▶ [Record set]
┌──

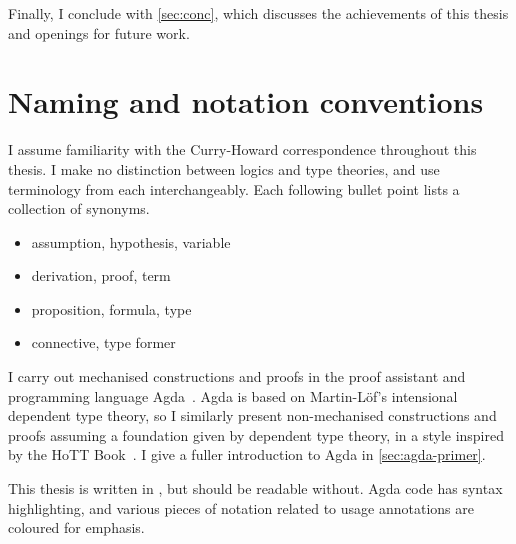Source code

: Finally, I conclude with \cref{sec:conc}, which discusses the achievements of
this thesis and openings for future work.

\section{Naming and notation conventions}

I assume familiarity with the Curry-Howard correspondence throughout this
thesis.
I make no distinction between logics and type theories, and use terminology from
each interchangeably.
Each following bullet point lists a collection of synonyms.

\begin{itemize}
  \item assumption, hypothesis, variable
  \item derivation, proof, term
  \item proposition, formula, type
  \item connective, type former
\end{itemize}

I carry out mechanised constructions and proofs in the proof assistant and
programming language Agda~\citep{Agda}.
Agda is based on Martin-L\"{o}f's intensional dependent type theory, so I
similarly present non-mechanised constructions and proofs assuming a foundation
given by dependent type theory, in a style inspired by the HoTT
Book~\citep{hottbook}.
I give a fuller introduction to Agda in \cref{sec:agda-primer}.

This thesis is written in \colour{}, but should be readable without.
Agda code has syntax highlighting, and various pieces of notation related to
usage annotations are coloured  for emphasis.
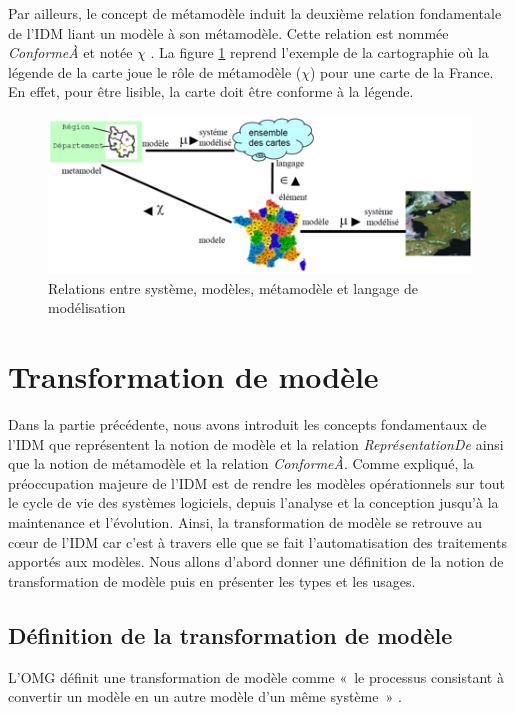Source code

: Par ailleurs, le concept de métamodèle induit la deuxième relation fondamentale 
de l'IDM liant un modèle à son métamodèle. Cette relation est nommée 
\textit{ConformeÀ} et notée $\chi$ \cite{bezivin2004search} 
\cite{favre2004towards}. La figure \ref{fig:carteFavre} reprend l'exemple de la 
cartographie où la légende de la carte joue le rôle de métamodèle ($\chi$) pour 
une carte de la France. En effet, pour être lisible, la carte doit être conforme 
à la légende.

\begin{figure}[!htbp]
 \begin{center}
  \includegraphics[width=1\textwidth]{images/Chapitre1/cartecompleteIDM.png}
 \end{center}
 \caption{Relations entre système, modèles, métamodèle et langage de 
modélisation \protect\cite{favre2006ingenierie}}
 \label{fig:carteFavre}
\end{figure}

\section{Transformation de modèle}
Dans la partie précédente, nous avons introduit les concepts fondamentaux de 
l'IDM que représentent la notion de modèle et la relation 
\textit{ReprésentationDe} ainsi que la notion de métamodèle et la relation 
\textit{ConformeÀ}. Comme expliqué, la préoccupation majeure de l'IDM est de 
rendre les modèles opérationnels sur tout le cycle de vie des systèmes 
logiciels, depuis l'analyse et la conception jusqu'à la maintenance et 
l'évolution. Ainsi, la transformation de modèle se retrouve au cœur de l'IDM car 
c'est à travers elle que se fait l'automatisation des traitements apportés aux 
modèles. Nous allons d'abord donner une définition de la notion de 
transformation de modèle puis en présenter les types et les usages.

\subsection{Définition de la transformation de modèle}
L'OMG définit une transformation de modèle comme «~le processus consistant à 
convertir un modèle en un autre modèle d'un même système~» \cite{omg2011meta}. 

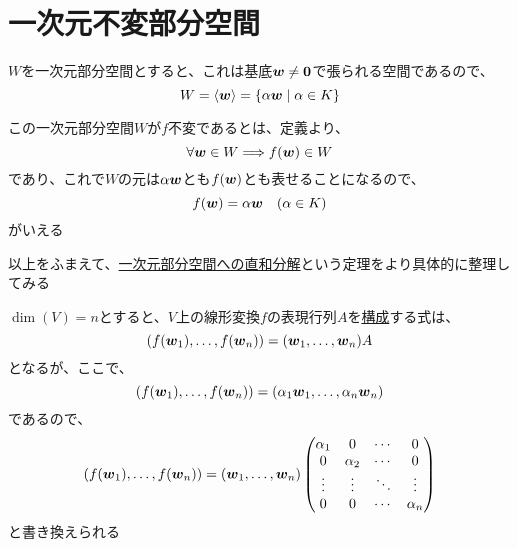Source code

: \documentclass[../../../topic_linear-algebra]{subfiles}
\begin{document}
\sectionline
\section{一次元不変部分空間}

$W$を一次元部分空間とすると、これは基底$\vb*{w} \neq \vb*{0}$で張られる空間であるので、
\begin{equation*}
  W = \langle \vb*{w} \rangle = \{ \alpha \vb*{w} \mid \alpha \in K \}
\end{equation*}

この一次元部分空間$W$が$f$不変であるとは、定義より、
\begin{equation*}
  \forall \vb*{w} \in W \Longrightarrow f(\vb*{w}) \in W
\end{equation*}
であり、これで$W$の元は$\alpha \vb*{w}$とも$f(\vb*{w})$とも表せることになるので、
\begin{equation*}
  f(\vb*{w}) = \alpha \vb*{w} \quad (\alpha \in K)
\end{equation*}
がいえる

\br

以上をふまえて、\hyperref[thm:diagonalizable-by-1d-invariant-sum]{一次元部分空間への直和分解}という定理をより具体的に整理してみる

\br

$\dim(V) = n$とすると、$V$上の線形変換$f$の表現行列$A$を\hyperref[sec:construction-of-matrix-rep]{構成}する式は、
\begin{equation*}
  (f(\vb*{w}_1), \ldots, f(\vb*{w}_n)) = (\vb*{w}_1, \ldots, \vb*{w}_n) A
\end{equation*}
となるが、ここで、
\begin{equation*}
  (f(\vb*{w}_1), \ldots, f(\vb*{w}_n)) = (\alpha_1 \vb*{w}_1, \ldots, \alpha_n \vb*{w}_n)
\end{equation*}
であるので、
\begin{equation*}
  (f(\vb*{w}_1), \ldots, f(\vb*{w}_n)) = (\vb*{w}_1, \ldots, \vb*{w}_n) \begin{pmatrix}
    \alpha_1 & 0        & \cdots & 0        \\
    0        & \alpha_2 & \cdots & 0        \\
    \vdots   & \vdots   & \ddots & \vdots   \\
    0        & 0        & \cdots & \alpha_n
  \end{pmatrix}
\end{equation*}
と書き換えられる

\br
\end{document}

└──

▶ [Exercise prompt]
Hand back the records above exactly, leaving out every picture.

▶ [Solution below]
Source code

: Finally, I conclude with \cref{sec:conc}, which discusses the achievements of
this thesis and openings for future work.

\section{Naming and notation conventions}

I assume familiarity with the Curry-Howard correspondence throughout this
thesis.
I make no distinction between logics and type theories, and use terminology from
each interchangeably.
Each following bullet point lists a collection of synonyms.

\begin{itemize}
  \item assumption, hypothesis, variable
  \item derivation, proof, term
  \item proposition, formula, type
  \item connective, type former
\end{itemize}

I carry out mechanised constructions and proofs in the proof assistant and
programming language Agda~\citep{Agda}.
Agda is based on Martin-L\"{o}f's intensional dependent type theory, so I
similarly present non-mechanised constructions and proofs assuming a foundation
given by dependent type theory, in a style inspired by the HoTT
Book~\citep{hottbook}.
I give a fuller introduction to Agda in \cref{sec:agda-primer}.

This thesis is written in \colour{}, but should be readable without.
Agda code has syntax highlighting, and various pieces of notation related to
usage annotations are coloured  for emphasis.
Source code

: Par ailleurs, le concept de métamodèle induit la deuxième relation fondamentale 
de l'IDM liant un modèle à son métamodèle. Cette relation est nommée 
\textit{ConformeÀ} et notée $\chi$ \cite{bezivin2004search} 
\cite{favre2004towards}. La figure \ref{fig:carteFavre} reprend l'exemple de la 
cartographie où la légende de la carte joue le rôle de métamodèle ($\chi$) pour 
une carte de la France. En effet, pour être lisible, la carte doit être conforme 
à la légende.

\begin{figure}[!htbp]
 \begin{center}
  \includegraphics[width=1\textwidth]{images/Chapitre1/cartecompleteIDM.png}
 \end{center}
 \caption{Relations entre système, modèles, métamodèle et langage de 
modélisation \protect\cite{favre2006ingenierie}}
 \label{fig:carteFavre}
\end{figure}

\section{Transformation de modèle}
Dans la partie précédente, nous avons introduit les concepts fondamentaux de 
l'IDM que représentent la notion de modèle et la relation 
\textit{ReprésentationDe} ainsi que la notion de métamodèle et la relation 
\textit{ConformeÀ}. Comme expliqué, la préoccupation majeure de l'IDM est de 
rendre les modèles opérationnels sur tout le cycle de vie des systèmes 
logiciels, depuis l'analyse et la conception jusqu'à la maintenance et 
l'évolution. Ainsi, la transformation de modèle se retrouve au cœur de l'IDM car 
c'est à travers elle que se fait l'automatisation des traitements apportés aux 
modèles. Nous allons d'abord donner une définition de la notion de 
transformation de modèle puis en présenter les types et les usages.

\subsection{Définition de la transformation de modèle}
L'OMG définit une transformation de modèle comme «~le processus consistant à 
convertir un modèle en un autre modèle d'un même système~» \cite{omg2011meta}. 

Source code

: \documentclass[../../../topic_linear-algebra]{subfiles}
\begin{document}
\sectionline
\section{一次元不変部分空間}

$W$を一次元部分空間とすると、これは基底$\vb*{w} \neq \vb*{0}$で張られる空間であるので、
\begin{equation*}
  W = \langle \vb*{w} \rangle = \{ \alpha \vb*{w} \mid \alpha \in K \}
\end{equation*}

この一次元部分空間$W$が$f$不変であるとは、定義より、
\begin{equation*}
  \forall \vb*{w} \in W \Longrightarrow f(\vb*{w}) \in W
\end{equation*}
であり、これで$W$の元は$\alpha \vb*{w}$とも$f(\vb*{w})$とも表せることになるので、
\begin{equation*}
  f(\vb*{w}) = \alpha \vb*{w} \quad (\alpha \in K)
\end{equation*}
がいえる

\br

以上をふまえて、\hyperref[thm:diagonalizable-by-1d-invariant-sum]{一次元部分空間への直和分解}という定理をより具体的に整理してみる

\br

$\dim(V) = n$とすると、$V$上の線形変換$f$の表現行列$A$を\hyperref[sec:construction-of-matrix-rep]{構成}する式は、
\begin{equation*}
  (f(\vb*{w}_1), \ldots, f(\vb*{w}_n)) = (\vb*{w}_1, \ldots, \vb*{w}_n) A
\end{equation*}
となるが、ここで、
\begin{equation*}
  (f(\vb*{w}_1), \ldots, f(\vb*{w}_n)) = (\alpha_1 \vb*{w}_1, \ldots, \alpha_n \vb*{w}_n)
\end{equation*}
であるので、
\begin{equation*}
  (f(\vb*{w}_1), \ldots, f(\vb*{w}_n)) = (\vb*{w}_1, \ldots, \vb*{w}_n) \begin{pmatrix}
    \alpha_1 & 0        & \cdots & 0        \\
    0        & \alpha_2 & \cdots & 0        \\
    \vdots   & \vdots   & \ddots & \vdots   \\
    0        & 0        & \cdots & \alpha_n
  \end{pmatrix}
\end{equation*}
と書き換えられる

\br
\end{document}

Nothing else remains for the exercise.